目を開けると真っ暗だった。ここはどこだっただろうかと、暗がりをにらみつけていると少しずつ目が慣れてきて、さして広くない部屋の中だとわかる。そこが自分のオフィスではないことに気づいて、梶野衛青は目をしばたたかせた。
いつもならソファの上で制服を着たまま眠るような、非効率的なことはしない。しかし最近はアートルーパーと惟住教授の件の後始末に奔走していて、疲れがたまっていたから、オフィスでも横になってしまうことはときどきあった。そうか、彊志の宿舎を訪ねて、そのまま眠ってしまったんだった、と梶野少佐は思い出す。
時計を確認すると、数時間も寝ていなかったが、それだけでもずいぶん疲れは取れているようで、しかしすっきりしない切迫した感覚がある。トイレを借りに来たという宣言どおり、本当に借りて帰ろうと、梶野は尿意にうながされて起き上がった。暗くてわかりにくいが、宿舎の間取りはどこでも似たようなものだ。適当に当たりをつけて、トイレのドアまで手探りで進んだ。
用を足したあと、洗面所で冷たい水を顔にかける。タオルは置かれていなかったから、ハンカチを出してぬぐった。梶野は、洗面台の鏡に映る顔にちらりと目を走らせて、前髪をかき上げた。

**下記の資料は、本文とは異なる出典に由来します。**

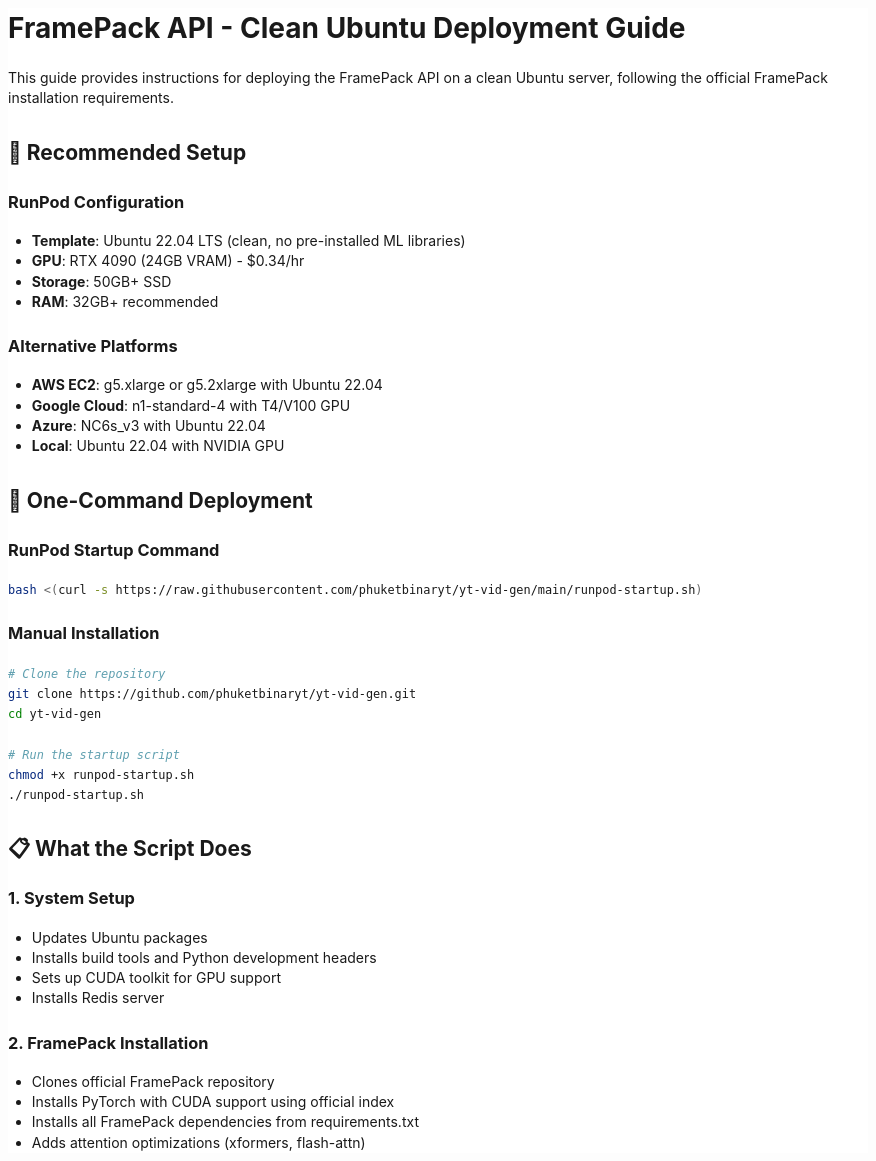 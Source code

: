 # FramePack API - Clean Ubuntu Deployment Guide

This guide provides instructions for deploying the FramePack API on a clean Ubuntu server, following the official FramePack installation requirements.

## 🎯 **Recommended Setup**

### **RunPod Configuration**
- **Template**: Ubuntu 22.04 LTS (clean, no pre-installed ML libraries)
- **GPU**: RTX 4090 (24GB VRAM) - $0.34/hr
- **Storage**: 50GB+ SSD
- **RAM**: 32GB+ recommended

### **Alternative Platforms**
- **AWS EC2**: g5.xlarge or g5.2xlarge with Ubuntu 22.04
- **Google Cloud**: n1-standard-4 with T4/V100 GPU
- **Azure**: NC6s_v3 with Ubuntu 22.04
- **Local**: Ubuntu 22.04 with NVIDIA GPU

## 🚀 **One-Command Deployment**

### **RunPod Startup Command**
```bash
bash <(curl -s https://raw.githubusercontent.com/phuketbinaryt/yt-vid-gen/main/runpod-startup.sh)
```

### **Manual Installation**
```bash
# Clone the repository
git clone https://github.com/phuketbinaryt/yt-vid-gen.git
cd yt-vid-gen

# Run the startup script
chmod +x runpod-startup.sh
./runpod-startup.sh
```

## 📋 **What the Script Does**

### **1. System Setup**
- Updates Ubuntu packages
- Installs build tools and Python development headers
- Sets up CUDA toolkit for GPU support
- Installs Redis server

### **2. FramePack Installation**
- Clones official FramePack repository
- Installs PyTorch with CUDA support using official index
- Installs all FramePack dependencies from requirements.txt
- Adds attention optimizations (xformers, flash-attn)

リビングのソファに戻って、暗闇の中でなんとなく座っていた。そう言えば、彊志はどこなのかと首をめぐらせる。梶野が眠り込む前にはそばにいたが、それはそうだ、いつまでも押しかけておいて寝こけたやつのそばになんかついているはずがないと、右手を見つめて思う。
「順当に考えれば、こっちが寝室だな」
と呟いて梶野は、リビングから続く別のドアまで歩いて行った。そっとドアノブをひねると、部屋の中を覗き込む。暗がりにうっすらと、ベッドとその上の盛り上がりが見えた。
「彊志」
と呼びかけて反応がないから、勝手に部屋の中へ入ってしまう。無造作にベッドに近寄ると、横たわる間明の顔を見下ろした。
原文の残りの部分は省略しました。